Blog » A Tale of Two Tsunamis: How a Shortfall of Nurses Could Further Complicate Baby Boomer Retirement

A Tale of Two Tsunamis: How a Shortfall of Nurses Could Further Complicate Baby Boomer Retirement

Created Jun 23 2014, 08:00 PM by Lippincott Solutions
  • nursing shortage
  • Baby Boomer retirement
  • silver tsunami
  • hospital preparedness

Tuesday, June 24, 2014
Baby Boomer retirement will bring with it a Silver Tsunami of patients seeking care and a shortage of Baby Boomer RNs to care for them.

The passage of some 75 million Baby Boomers into retirement over the next couple of decades is expected to be so socially significant that it’s earned its own name: the Silver Tsunami. Not without its controversy, the term “Silver Tsunami” paints a vivid picture of the massive wave of older adults expected in years to come to leave the workforce, enroll in Medicare, and increasingly use the healthcare system.

Born between 1946 and 1964, the Baby Boomer generation has a longer life expectancy than its predecessor.  It also has more chronic conditions, specifically higher rates of hypertension, high cholesterol, obesity and diabetes. On the financial side, many Baby Boomers were significantly hampered by the 2008 recession, which essentially drained their savings and put a real limit on how much they can afford to pay out-of-pocket for healthcare, not to mention housing.

Another Tsunami: A Nursing Shortage

Enter another tsunami warning: RN retirements. Some 55% of RNs are 50 or older, according to a survey conducted last year by the National Council of State Boards of Nursing and the Forum of State Nursing Workforce Centers. Within the next 15 years, more than 1 million Baby Boomer RNs will reach retirement age themselves, the Health Resources and Services Administration estimates.
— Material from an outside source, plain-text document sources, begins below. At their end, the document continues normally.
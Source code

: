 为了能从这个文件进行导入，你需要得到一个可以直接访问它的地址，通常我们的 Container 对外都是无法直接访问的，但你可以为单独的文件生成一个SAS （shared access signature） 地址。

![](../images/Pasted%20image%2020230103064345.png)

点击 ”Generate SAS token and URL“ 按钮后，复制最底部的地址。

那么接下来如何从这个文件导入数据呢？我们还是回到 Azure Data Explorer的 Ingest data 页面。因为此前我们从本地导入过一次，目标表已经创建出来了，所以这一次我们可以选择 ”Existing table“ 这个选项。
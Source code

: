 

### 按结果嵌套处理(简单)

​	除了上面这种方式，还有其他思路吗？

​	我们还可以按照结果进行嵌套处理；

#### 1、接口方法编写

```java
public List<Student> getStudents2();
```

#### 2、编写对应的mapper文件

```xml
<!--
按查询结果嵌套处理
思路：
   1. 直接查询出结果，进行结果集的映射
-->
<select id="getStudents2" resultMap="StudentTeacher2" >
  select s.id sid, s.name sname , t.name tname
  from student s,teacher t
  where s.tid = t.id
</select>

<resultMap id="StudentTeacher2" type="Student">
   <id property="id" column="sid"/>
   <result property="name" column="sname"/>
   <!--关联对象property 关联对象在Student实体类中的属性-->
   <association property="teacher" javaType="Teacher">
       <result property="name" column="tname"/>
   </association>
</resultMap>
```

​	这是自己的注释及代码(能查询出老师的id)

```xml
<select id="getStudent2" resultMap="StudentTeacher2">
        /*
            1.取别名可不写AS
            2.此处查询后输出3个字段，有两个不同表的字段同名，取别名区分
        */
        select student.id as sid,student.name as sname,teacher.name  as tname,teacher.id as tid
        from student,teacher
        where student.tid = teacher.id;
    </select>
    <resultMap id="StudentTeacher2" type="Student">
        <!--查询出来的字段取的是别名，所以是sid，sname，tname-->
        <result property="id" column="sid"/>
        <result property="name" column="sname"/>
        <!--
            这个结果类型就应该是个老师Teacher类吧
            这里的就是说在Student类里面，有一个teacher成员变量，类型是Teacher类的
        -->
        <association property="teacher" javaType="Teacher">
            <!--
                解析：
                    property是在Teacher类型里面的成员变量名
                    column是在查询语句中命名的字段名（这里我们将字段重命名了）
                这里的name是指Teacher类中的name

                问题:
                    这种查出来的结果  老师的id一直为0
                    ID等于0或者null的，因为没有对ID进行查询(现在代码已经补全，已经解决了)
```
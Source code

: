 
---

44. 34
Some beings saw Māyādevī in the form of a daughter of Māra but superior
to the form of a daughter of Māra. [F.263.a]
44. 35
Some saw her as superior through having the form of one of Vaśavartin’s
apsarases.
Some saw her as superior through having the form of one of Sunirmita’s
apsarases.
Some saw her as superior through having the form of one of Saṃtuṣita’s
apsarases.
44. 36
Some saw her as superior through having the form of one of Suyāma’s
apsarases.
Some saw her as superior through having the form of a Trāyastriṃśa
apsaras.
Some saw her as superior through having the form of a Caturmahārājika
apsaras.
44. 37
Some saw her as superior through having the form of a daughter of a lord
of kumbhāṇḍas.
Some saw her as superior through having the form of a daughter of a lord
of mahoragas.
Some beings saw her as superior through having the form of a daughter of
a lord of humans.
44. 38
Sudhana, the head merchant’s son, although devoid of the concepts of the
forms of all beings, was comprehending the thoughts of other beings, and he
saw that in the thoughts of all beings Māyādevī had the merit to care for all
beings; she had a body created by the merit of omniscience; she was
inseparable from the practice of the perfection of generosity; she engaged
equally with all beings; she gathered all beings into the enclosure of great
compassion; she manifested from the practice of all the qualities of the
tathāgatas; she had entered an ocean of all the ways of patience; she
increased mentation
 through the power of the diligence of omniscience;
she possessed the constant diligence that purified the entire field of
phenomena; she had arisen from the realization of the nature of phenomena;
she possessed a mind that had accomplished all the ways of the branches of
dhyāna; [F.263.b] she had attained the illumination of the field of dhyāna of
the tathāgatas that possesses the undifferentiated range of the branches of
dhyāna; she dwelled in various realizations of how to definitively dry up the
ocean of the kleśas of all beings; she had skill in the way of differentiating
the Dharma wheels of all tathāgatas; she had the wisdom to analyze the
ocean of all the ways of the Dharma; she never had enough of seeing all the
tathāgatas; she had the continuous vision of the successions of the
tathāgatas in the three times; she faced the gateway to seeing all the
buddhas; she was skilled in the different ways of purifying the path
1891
Throw in the more than 32 million Americans expected to gain access to healthcare through the Patient Protection and Affordable Care Act, and the timing could hardly be worse.

“By 2022, total employment of RNs and [advanced practice nurses] will increase by 574,400 jobs,” warns Peter McMenamin, PhD, senior policy fellow at the American Nurses Association. “In fact, with RN retirements also in the mix, the nation will need to have produced 1.13 million new RNs by 2022 to fill those jobs. “

Reinforcing the RN Workforce

Rest assured, nursing organizations and nurse-led initiatives are working hard to address the coming storms. The American Association of Colleges of Nursing is dedicated to both maximizing and expanding enrollment capacity in schools of nursing across the nation in an effort to prepare a new generation of nurses to replace retiring RNs. The association’s centralized application service for nursing programs, NursingCAS, aims to ensure every available seat in every nursing program is filled. Last year alone, it identified 16,000 vacant seats that may have otherwise remained empty.  

The association is also leading the call for policymakers and other potential partners to help nursing schools expand their capacity. It promotes strategic partnerships like a recent one between the Minnesota VA Health Care System and the University of Minnesota effort, in which the VA provided $5.3 million for the nursing school to hire additional faculty, prepare more BSN nurses and effectively enhance future healthcare for veterans—providing a win-win for both sides.

Meanwhile, programs like Johnson and Johnson’s Campaign for Nursing’s Future continues to be an impressive force in attracting potential nurses to the profession. Through powerful TV commercials and an informative website, the Campaign for Nursing’s Future shares glimpses into nurses’ work and provides practical, easy-to-use information on topics like how to pay for nursing school and scholarship availability.

Hospital Preparedness

Hospitals, too, are turning to nurse-led initiatives to prepare for the Silver Tsunami. To date, more than 575 hospitals and other healthcare organizations have signed up for the Nurses Improving Care for Healthsystem Elders, or NICHE, program, based at the NYU College of Nursing. The nurse-driven program helps hospitals ramp up their care of men and women 65 and older to provide a truly patient-centered experience.

In the January issue of Hospitals & Health Networks, reporter Paul Barr provides a comprehensive  overview of the challenges the healthcare system faces as a result of the aging Baby Boomers. While much is unknown at this point, he points to several ways the healthcare system may adapt, through:

  • more effective and efficient models for healthcare delivery, such as Accountable Care Organizations and patient-centered medical homes.
  • new Medicare reimbursement models that are linked to quality, not quantity, of services.
  • an increased use of technology to monitor patients’ medical status at home that could replace or enhance traditional office visits—and a perceived willingness of Baby Boomers to use it.

“In an ideal world, the new, more-efficient care models and the improvements in technology and care itself will increase health care's supply capacity enough to offset the extra demand created by the boomers,” Barr writes.

“The alternative is not attractive.”

How concerned are you about the Silver Tsunami? How has it begun to affect your work setting?